A LESS POPULAR PART OF COPENHAGEN


Copenhagen's University District and Latin Quarter

          At the end of my Danish biking trip we spent a couple of delightful days in its capital, Copenhagen. As we headed toward  the university during a walking tour of the city  the guide told us, “In 1801 Denmark had the second largest navy in the world and Lord Nelson wanted it. Denmark said, ‘No’, so in 1807 he returned to bomb the church and much of the city including the university and library. The old university buildings that survived date back to the 1400s.”
            The Latin Quarter, an area near the university is where priests and professors once lived. It is so named for the Latin scholars, not the Latin people. Today many of these 1600s buildings are used as college dorms . Most are built as a square with a small driveway on one side leading into a center courtyard.
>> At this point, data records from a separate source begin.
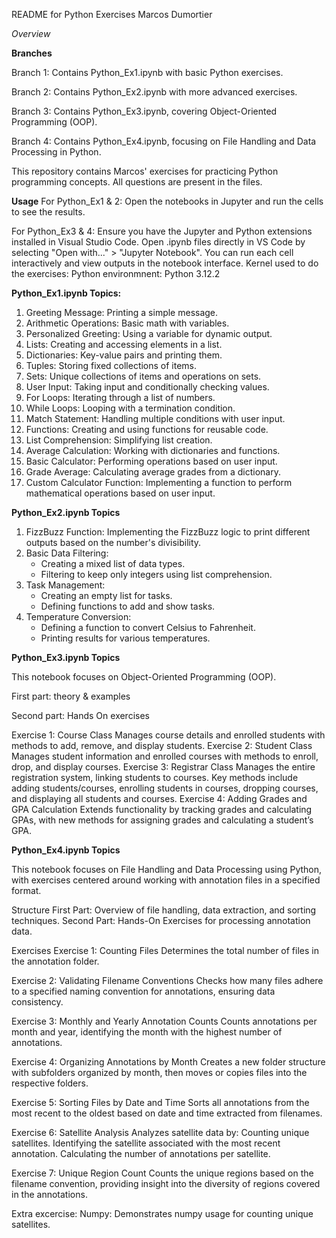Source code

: README for Python Exercises Marcos Dumortier

*Overview*

**Branches**

Branch 1: Contains Python_Ex1.ipynb with basic Python exercises.

Branch 2: Contains Python_Ex2.ipynb with more advanced exercises.

Branch 3: Contains Python_Ex3.ipynb, covering Object-Oriented Programming (OOP).

Branch 4: Contains Python_Ex4.ipynb, focusing on File Handling and Data Processing in Python.

This repository contains Marcos' exercises for practicing Python programming concepts.
All questions are present in the files.

**Usage**
For Python_Ex1 & 2: Open the notebooks in Jupyter and run the cells to see the results. 

For Python_Ex3 & 4:
Ensure you have the Jupyter and Python extensions installed in Visual Studio Code.
Open .ipynb files directly in VS Code by selecting "Open with..." > "Jupyter Notebook".
You can run each cell interactively and view outputs in the notebook interface.
Kernel used to do the exercises: Python environmnent: Python 3.12.2

**Python_Ex1.ipynb Topics:**

1. Greeting Message: Printing a simple message.
2. Arithmetic Operations: Basic math with variables.
3. Personalized Greeting: Using a variable for dynamic output.
4. Lists: Creating and accessing elements in a list.
5. Dictionaries: Key-value pairs and printing them.
6. Tuples: Storing fixed collections of items.
7. Sets: Unique collections of items and operations on sets.
8. User Input: Taking input and conditionally checking values.
9. For Loops: Iterating through a list of numbers.
10. While Loops: Looping with a termination condition.
11. Match Statement: Handling multiple conditions with user input.
12. Functions: Creating and using functions for reusable code.
13. List Comprehension: Simplifying list creation.
14. Average Calculation: Working with dictionaries and functions.
15. Basic Calculator: Performing operations based on user input.
16. Grade Average: Calculating average grades from a dictionary.
17. Custom Calculator Function: Implementing a function to perform mathematical operations based on user input.

**Python_Ex2.ipynb Topics**

1. FizzBuzz Function: Implementing the FizzBuzz logic to print different outputs based on the number's divisibility.
2. Basic Data Filtering:
    * Creating a mixed list of data types.
    * Filtering to keep only integers using list comprehension.
3. Task Management:
    * Creating an empty list for tasks.
    * Defining functions to add and show tasks.
4. Temperature Conversion:
    * Defining a function to convert Celsius to Fahrenheit.
    * Printing results for various temperatures.

**Python_Ex3.ipynb Topics**

This notebook focuses on Object-Oriented Programming (OOP).

First part: theory & examples 

Second part: Hands On exercises

Exercise 1: Course Class
Manages course details and enrolled students with methods to add, remove, and display students.
Exercise 2: Student Class
Manages student information and enrolled courses with methods to enroll, drop, and display courses.
Exercise 3: Registrar Class
Manages the entire registration system, linking students to courses. Key methods include adding students/courses, enrolling students in courses, dropping courses, and displaying all students and courses.
Exercise 4: Adding Grades and GPA Calculation
Extends functionality by tracking grades and calculating GPAs, with new methods for assigning grades and calculating a student’s GPA.

**Python_Ex4.ipynb Topics**

This notebook focuses on File Handling and Data Processing using Python, with exercises centered around working with annotation files in a specified format.

Structure
First Part: Overview of file handling, data extraction, and sorting techniques.
Second Part: Hands-On Exercises for processing annotation data.

Exercises
Exercise 1: Counting Files
Determines the total number of files in the annotation folder.

Exercise 2: Validating Filename Conventions
Checks how many files adhere to a specified naming convention for annotations, ensuring data consistency.

Exercise 3: Monthly and Yearly Annotation Counts
Counts annotations per month and year, identifying the month with the highest number of annotations.

Exercise 4: Organizing Annotations by Month
Creates a new folder structure with subfolders organized by month, then moves or copies files into the respective folders.

Exercise 5: Sorting Files by Date and Time
Sorts all annotations from the most recent to the oldest based on date and time extracted from filenames.

Exercise 6: Satellite Analysis
Analyzes satellite data by:
Counting unique satellites.
Identifying the satellite associated with the most recent annotation.
Calculating the number of annotations per satellite.

Exercise 7: Unique Region Count
Counts the unique regions based on the filename convention, providing insight into the diversity of regions covered in the annotations.

Extra excercise: Numpy:
Demonstrates numpy usage for counting unique satellites.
King Christian IV built a large round tower in the Latin Quarter. One can walk to the observatory at the top for a magnificent view of the city. Gold letters on the side in Latin, Hebrew, and Danish translate to: ‘lead the crown into wisdom and justice’.
Our walking tour ended at the Amelienborg Palace where there is a large bronze equestrian statue of King Fredrik in the center of the courtyard. The statue took 22 years to make and a year and a half to put in place. It also cost three times that of the palace and took 23 days to bronze!
The guide continued, “This palace was built in 1748 by order of the king, originally for four wealthy and influential businessmen. The architect made the exterior of all four buildings the same; however, the interior of each has been individualized. After the previous palace burned, a little arm twisting took place, and the whole compound was given to the royal family.
"The royal family has occupied the palace since the 1700s.      Queen Margrethe lives in the mansion on the right and the prince occupies the adjoining one. The Queen Mother lives in the next one and the fourth is used for important official occasions.”
The palace square is large enough to hold 35-40,000 people. We were fortunate enough to be winding down our city tour at the palace just minutes before the changing of the guard. It was a pretty impressive ceremony. I was lucky enough to watch the changing of the guard a second time on another trip to Denmark.